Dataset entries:
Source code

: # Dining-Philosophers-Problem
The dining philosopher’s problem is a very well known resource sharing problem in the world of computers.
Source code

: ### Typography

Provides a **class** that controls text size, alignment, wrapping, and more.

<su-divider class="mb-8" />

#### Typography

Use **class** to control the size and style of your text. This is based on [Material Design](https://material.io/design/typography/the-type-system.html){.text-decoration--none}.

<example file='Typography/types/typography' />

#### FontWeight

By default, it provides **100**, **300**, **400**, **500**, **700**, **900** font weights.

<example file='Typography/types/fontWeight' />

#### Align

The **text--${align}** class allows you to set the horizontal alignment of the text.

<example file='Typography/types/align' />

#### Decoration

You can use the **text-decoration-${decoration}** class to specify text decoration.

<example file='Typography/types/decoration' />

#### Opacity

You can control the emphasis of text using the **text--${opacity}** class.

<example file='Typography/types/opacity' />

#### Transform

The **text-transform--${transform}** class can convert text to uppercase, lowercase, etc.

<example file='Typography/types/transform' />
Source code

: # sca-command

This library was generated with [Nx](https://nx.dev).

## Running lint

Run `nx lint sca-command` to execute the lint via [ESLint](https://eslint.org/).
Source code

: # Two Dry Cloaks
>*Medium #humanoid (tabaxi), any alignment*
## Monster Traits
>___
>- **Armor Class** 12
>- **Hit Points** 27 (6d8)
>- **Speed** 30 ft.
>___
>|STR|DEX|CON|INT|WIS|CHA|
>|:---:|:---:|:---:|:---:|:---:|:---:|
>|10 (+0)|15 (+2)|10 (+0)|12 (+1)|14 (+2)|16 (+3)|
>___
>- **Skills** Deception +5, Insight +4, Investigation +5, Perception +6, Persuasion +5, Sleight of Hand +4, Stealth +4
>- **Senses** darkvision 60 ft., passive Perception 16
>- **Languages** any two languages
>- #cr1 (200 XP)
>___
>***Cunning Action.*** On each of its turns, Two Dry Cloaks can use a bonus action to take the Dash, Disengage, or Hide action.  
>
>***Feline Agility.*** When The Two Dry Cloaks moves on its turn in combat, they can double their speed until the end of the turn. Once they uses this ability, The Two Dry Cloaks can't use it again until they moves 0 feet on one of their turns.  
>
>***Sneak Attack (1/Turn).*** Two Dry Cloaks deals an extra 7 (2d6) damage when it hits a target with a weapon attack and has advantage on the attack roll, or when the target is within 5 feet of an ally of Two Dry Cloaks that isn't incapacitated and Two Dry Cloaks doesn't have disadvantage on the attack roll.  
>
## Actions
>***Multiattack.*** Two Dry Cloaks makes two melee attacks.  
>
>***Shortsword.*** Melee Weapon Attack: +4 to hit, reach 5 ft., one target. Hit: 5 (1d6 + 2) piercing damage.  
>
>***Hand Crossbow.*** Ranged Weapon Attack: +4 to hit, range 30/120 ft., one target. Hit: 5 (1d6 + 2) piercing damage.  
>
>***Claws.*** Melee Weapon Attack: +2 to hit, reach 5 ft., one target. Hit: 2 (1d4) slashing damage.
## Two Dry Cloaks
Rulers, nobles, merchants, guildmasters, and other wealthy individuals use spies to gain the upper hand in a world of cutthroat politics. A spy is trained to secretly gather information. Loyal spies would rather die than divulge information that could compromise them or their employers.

### Work instruction:
Each line of the data is to be transcribed exactly.

### Task solution:
Source code

: # Dining-Philosophers-Problem
The dining philosopher’s problem is a very well known resource sharing problem in the world of computers.
Source code

: ### Typography

Provides a **class** that controls text size, alignment, wrapping, and more.

<su-divider class="mb-8" />

#### Typography

Use **class** to control the size and style of your text. This is based on [Material Design](https://material.io/design/typography/the-type-system.html){.text-decoration--none}.

<example file='Typography/types/typography' />

#### FontWeight

By default, it provides **100**, **300**, **400**, **500**, **700**, **900** font weights.

<example file='Typography/types/fontWeight' />

#### Align

The **text--${align}** class allows you to set the horizontal alignment of the text.

<example file='Typography/types/align' />

#### Decoration

You can use the **text-decoration-${decoration}** class to specify text decoration.

<example file='Typography/types/decoration' />

#### Opacity

You can control the emphasis of text using the **text--${opacity}** class.

<example file='Typography/types/opacity' />

#### Transform

The **text-transform--${transform}** class can convert text to uppercase, lowercase, etc.

<example file='Typography/types/transform' />
Source code

: # sca-command

This library was generated with [Nx](https://nx.dev).

## Running lint

Run `nx lint sca-command` to execute the lint via [ESLint](https://eslint.org/).
Source code

: # Two Dry Cloaks
>*Medium #humanoid (tabaxi), any alignment*
## Monster Traits
>___
>- **Armor Class** 12
>- **Hit Points** 27 (6d8)
>- **Speed** 30 ft.
>___
>|STR|DEX|CON|INT|WIS|CHA|
>|:---:|:---:|:---:|:---:|:---:|:---:|
>|10 (+0)|15 (+2)|10 (+0)|12 (+1)|14 (+2)|16 (+3)|
>___
>- **Skills** Deception +5, Insight +4, Investigation +5, Perception +6, Persuasion +5, Sleight of Hand +4, Stealth +4
>- **Senses** darkvision 60 ft., passive Perception 16
>- **Languages** any two languages
>- #cr1 (200 XP)
>___
>***Cunning Action.*** On each of its turns, Two Dry Cloaks can use a bonus action to take the Dash, Disengage, or Hide action.  
>
>***Feline Agility.*** When The Two Dry Cloaks moves on its turn in combat, they can double their speed until the end of the turn. Once they uses this ability, The Two Dry Cloaks can't use it again until they moves 0 feet on one of their turns.  
>
>***Sneak Attack (1/Turn).*** Two Dry Cloaks deals an extra 7 (2d6) damage when it hits a target with a weapon attack and has advantage on the attack roll, or when the target is within 5 feet of an ally of Two Dry Cloaks that isn't incapacitated and Two Dry Cloaks doesn't have disadvantage on the attack roll.  
>
## Actions
>***Multiattack.*** Two Dry Cloaks makes two melee attacks.  
>
>***Shortsword.*** Melee Weapon Attack: +4 to hit, reach 5 ft., one target. Hit: 5 (1d6 + 2) piercing damage.  
>
>***Hand Crossbow.*** Ranged Weapon Attack: +4 to hit, range 30/120 ft., one target. Hit: 5 (1d6 + 2) piercing damage.  
>
>***Claws.*** Melee Weapon Attack: +2 to hit, reach 5 ft., one target. Hit: 2 (1d4) slashing damage.
## Two Dry Cloaks
Rulers, nobles, merchants, guildmasters, and other wealthy individuals use spies to gain the upper hand in a world of cutthroat politics. A spy is trained to secretly gather information. Loyal spies would rather die than divulge information that could compromise them or their employers.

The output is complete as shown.